---------- Material provided ----------
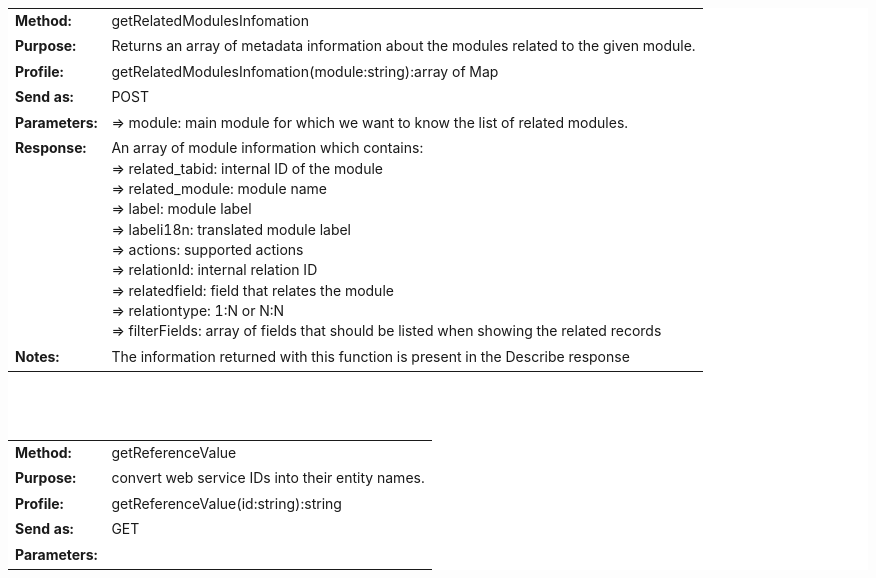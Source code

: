 <table class="table table-striped">
<tbody>
<tr>
<td><strong>Method:</strong></td>
<td>getRelatedModulesInfomation</td>
</tr>
<tr>
<td><strong>Purpose:</td>
<td>Returns an array of metadata information about the modules related to the given module.</td>
</tr>
<tr>
<td><strong>Profile:</td>
<td>getRelatedModulesInfomation(module:string):array of Map</td>
</tr>
<tr>
<td><strong>Send as:</td>
<td>POST</td>
</tr>
<tr>
<td><strong>Parameters:</td>
<td>=&gt; module: main module for which we want to know the list of related modules.</td>
</tr>
<tr>
<td><strong>Response:</td>
<td>An array of module information which contains:<br />
=&gt; related_tabid: internal ID of the module<br />
=&gt; related_module: module name<br />
=&gt; label: module label<br />
=&gt; labeli18n: translated module label<br />
=&gt; actions: supported actions<br />
=&gt; relationId: internal relation ID<br />
=&gt; relatedfield: field that relates the module<br />
=&gt; relationtype: 1:N or N:N<br />
=&gt; filterFields: array of fields that should be listed when showing the related records</td>
</tr>
<tr>
<td><strong>Notes:</td>
<td>The information returned with this function is present in the Describe response</td>
</tr>
</tbody>
</table>
<br>
<br>

<table class="table table-striped">
<tbody>
<tr>
<td><strong>Method:</strong></td>
<td>getReferenceValue</td>
</tr>
<tr>
<td><strong>Purpose:</td>
<td>convert web service IDs into their entity names.</td>
</tr>
<tr>
<td><strong>Profile:</td>
<td>getReferenceValue(id:string):string</td>
</tr>
<tr>
<td><strong>Send as:</td>
<td>GET</td>
</tr>
<tr>
<td><strong>Parameters:</td>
----------
» **Task requirements**:
Some lines in the material contain "which". Show all of them.

» **Output of the exercise**:
<td>=&gt; module: main module for which we want to know the list of related modules.</td>
<td>An array of module information which contains:<br />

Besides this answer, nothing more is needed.